Peligro del equívoco en el socialismo
Nos parece bueno examinar bajo esta luz lo que hoy se llama socialismo.
Se puede, por supuesto, dar al término mismo de socialismo una definición
nueva, más compatible con los principios de la Iglesia; pero en esta manera de
expresarse existe el peligro de adoptar en los hechos la doctrina socialista a
pesar nuestro, pues la concepción socialista de la sociedad forma un conjunto
lógico del cual es bien difícil disociar los elementos. Decir que estamos por
un socialismo creyente o por un socialismo personalista es fácil
de expresar y significa que uno se esfuerza en repudiar un aspecto del
socialismo. Sin embargo, si se quiere aplicar lógicamente su creencia a la vida
pública y privada, hay que reconocer a Dios unos derechos sobre las personas,
las familias, las sociedades; reconocer que estas realidades tienen en Él su
origen y que, en consecuencia, la autoridad de los jefes de familia, de los
responsables de la sociedad, viene de Él, que no reside esencialmente en el
pueblo, lo que implica expresar afirmaciones contrarias a la teoría socialista.
Además, el socialismo no es solamente arreligioso, sino que en su negación de
Dios hace remitir supuestamente al pueblo soberano – aunque de hecho al Estado
– los atributos mismos de Dios.
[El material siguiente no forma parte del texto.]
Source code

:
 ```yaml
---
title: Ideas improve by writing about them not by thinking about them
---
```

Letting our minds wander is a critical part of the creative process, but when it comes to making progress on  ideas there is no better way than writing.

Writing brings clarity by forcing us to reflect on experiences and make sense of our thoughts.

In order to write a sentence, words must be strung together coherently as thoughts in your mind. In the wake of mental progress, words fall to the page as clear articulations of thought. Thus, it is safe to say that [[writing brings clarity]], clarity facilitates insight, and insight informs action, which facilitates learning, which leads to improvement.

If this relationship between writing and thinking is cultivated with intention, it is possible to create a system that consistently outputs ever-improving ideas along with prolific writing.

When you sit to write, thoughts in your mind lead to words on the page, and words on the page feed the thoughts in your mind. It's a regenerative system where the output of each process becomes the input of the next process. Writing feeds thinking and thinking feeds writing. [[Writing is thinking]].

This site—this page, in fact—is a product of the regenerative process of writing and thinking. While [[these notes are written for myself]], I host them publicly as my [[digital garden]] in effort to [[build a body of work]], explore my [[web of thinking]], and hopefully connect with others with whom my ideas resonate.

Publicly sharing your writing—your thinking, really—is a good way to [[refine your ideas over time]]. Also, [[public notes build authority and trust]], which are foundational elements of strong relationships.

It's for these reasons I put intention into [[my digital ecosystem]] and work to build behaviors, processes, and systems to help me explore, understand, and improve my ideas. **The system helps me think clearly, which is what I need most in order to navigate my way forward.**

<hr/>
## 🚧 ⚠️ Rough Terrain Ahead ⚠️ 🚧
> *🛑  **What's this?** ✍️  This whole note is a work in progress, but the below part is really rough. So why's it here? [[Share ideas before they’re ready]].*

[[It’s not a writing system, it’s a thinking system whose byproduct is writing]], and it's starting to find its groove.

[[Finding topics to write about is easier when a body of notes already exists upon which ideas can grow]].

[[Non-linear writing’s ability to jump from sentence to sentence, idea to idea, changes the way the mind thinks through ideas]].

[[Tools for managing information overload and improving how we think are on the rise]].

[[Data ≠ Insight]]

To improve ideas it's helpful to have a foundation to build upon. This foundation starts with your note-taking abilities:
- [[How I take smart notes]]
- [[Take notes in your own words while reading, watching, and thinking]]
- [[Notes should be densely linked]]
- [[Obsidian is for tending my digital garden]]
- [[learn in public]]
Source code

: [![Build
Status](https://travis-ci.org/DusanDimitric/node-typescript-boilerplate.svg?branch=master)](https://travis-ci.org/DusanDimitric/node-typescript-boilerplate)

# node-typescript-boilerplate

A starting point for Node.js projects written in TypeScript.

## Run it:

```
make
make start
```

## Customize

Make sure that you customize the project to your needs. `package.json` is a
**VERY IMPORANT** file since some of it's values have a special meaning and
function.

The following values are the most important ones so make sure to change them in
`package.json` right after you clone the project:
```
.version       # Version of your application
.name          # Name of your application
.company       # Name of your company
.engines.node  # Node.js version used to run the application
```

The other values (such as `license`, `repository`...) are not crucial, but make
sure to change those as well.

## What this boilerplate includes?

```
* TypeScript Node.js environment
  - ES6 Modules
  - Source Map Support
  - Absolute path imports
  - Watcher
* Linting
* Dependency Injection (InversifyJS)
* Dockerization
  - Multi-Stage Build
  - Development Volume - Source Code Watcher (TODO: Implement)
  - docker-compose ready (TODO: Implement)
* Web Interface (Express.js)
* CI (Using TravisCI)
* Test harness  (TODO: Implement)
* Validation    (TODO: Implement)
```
Las decisiones del Estado se convierten en
fundamento del derecho: ningún principio de derecho es superior al del Estado.
Por eso legislará sobre el derecho de las personas, el derecho de propiedad en
particular, sobre los derechos de las familias, la educación de los hijos, el
régimen matrimonial, el divorcio, sobre las asociaciones civiles, culturales,
religiosas, y todo esto según su sola voluntad.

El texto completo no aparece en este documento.